Saved entries

=-=-=-=-=

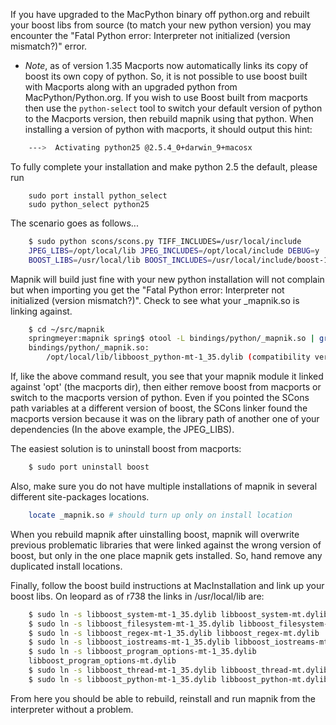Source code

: <!-- Name: MacPythonUpgradeIssues -->
<!-- Version: 4 -->
<!-- Last-Modified: 2009/02/05 10:01:35 -->
<!-- Author: springmeyer -->
If you have upgraded to the MacPython binary off python.org and rebuilt your boost libs from source (to match your new python version) you may encounter the "Fatal Python error: Interpreter not initialized (version mismatch?)" error.

 * *Note*, as of version 1.35 Macports now automatically links its copy of boost its own copy of python. So, it is not possible to use boost built with Macports along with an upgraded python from MacPython/Python.org. If you wish to use Boost built from macports then use the `python-select` tool to switch your default version of python to the Macports version, then rebuild mapnik using that python. When installing a version of python with macports, it should output this hint:

```sh
    --->  Activating python25 @2.5.4_0+darwin_9+macosx
```

To fully complete your installation and make python 2.5 the default, please run
    
```
    sudo port install python_select  
    sudo python_select python25
```

The scenario goes as follows...

```sh
    $ sudo python scons/scons.py TIFF_INCLUDES=/usr/local/include
    JPEG_LIBS=/opt/local/lib JPEG_INCLUDES=/opt/local/include DEBUG=y
    BOOST_LIBS=/usr/local/lib BOOST_INCLUDES=/usr/local/include/boost-1_35
```

Mapnik will build just fine with your new python installation will not complain but when importing you get
the "Fatal Python error: Interpreter not initialized (version
mismatch?)". Check to see what your _mapnik.so is linking against.

```sh
    $ cd ~/src/mapnik
    springmeyer:mapnik spring$ otool -L bindings/python/_mapnik.so | grep python
    bindings/python/_mapnik.so:
    	/opt/local/lib/libboost_python-mt-1_35.dylib (compatibility version 0.0.0, current version 0.0.0)
```

If, like the above command result, you see that your mapnik module it linked against 'opt' (the macports dir), then either remove boost from macports or switch to the macports version of python. Even if you pointed the SCons path variables at a different version of boost, the SCons linker found the macports version because it was on the library path of another one of your dependencies (In the above example, the JPEG_LIBS).

The easiest solution is to uninstall boost from macports:

```sh
    $ sudo port uninstall boost
```

Also, make sure you do not have multiple installations of mapnik in several different site-packages locations. 

```sh
    locate _mapnik.so # should turn up only on install location
```

When you rebuild mapnik after uinstalling boost, mapnik will overwrite previous problematic libraries that were linked against the wrong version of boost, but only in the one place mapnik gets installed. So, hand remove any duplicated install locations.

Finally, follow the boost build instructions at MacInstallation and link up your boost libs. On leopard as of r738 the links in /usr/local/lib are:

```sh
    $ sudo ln -s libboost_system-mt-1_35.dylib libboost_system-mt.dylib
    $ sudo ln -s libboost_filesystem-mt-1_35.dylib libboost_filesystem-mt.dylib
    $ sudo ln -s libboost_regex-mt-1_35.dylib libboost_regex-mt.dylib
    $ sudo ln -s libboost_iostreams-mt-1_35.dylib libboost_iostreams-mt.dylib
    $ sudo ln -s libboost_program_options-mt-1_35.dylib
    libboost_program_options-mt.dylib
    $ sudo ln -s libboost_thread-mt-1_35.dylib libboost_thread-mt.dylib
    $ sudo ln -s libboost_python-mt-1_35.dylib libboost_python-mt.dylib
```

From here you should be able to rebuild, reinstall and run mapnik from the interpreter without a problem.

=-=-=-=-=

The problem - Could you transcribe exactly the lines from the start of the records through the line containing "If you have", both ends included, leaving the pictures out?

Exercise solution -
Source code

: <!-- Name: MacPythonUpgradeIssues -->
<!-- Version: 4 -->
<!-- Last-Modified: 2009/02/05 10:01:35 -->
<!-- Author: springmeyer -->
If you have upgraded to the MacPython binary off python.org and rebuilt your boost libs from source (to match your new python version) you may encounter the "Fatal Python error: Interpreter not initialized (version mismatch?)" error.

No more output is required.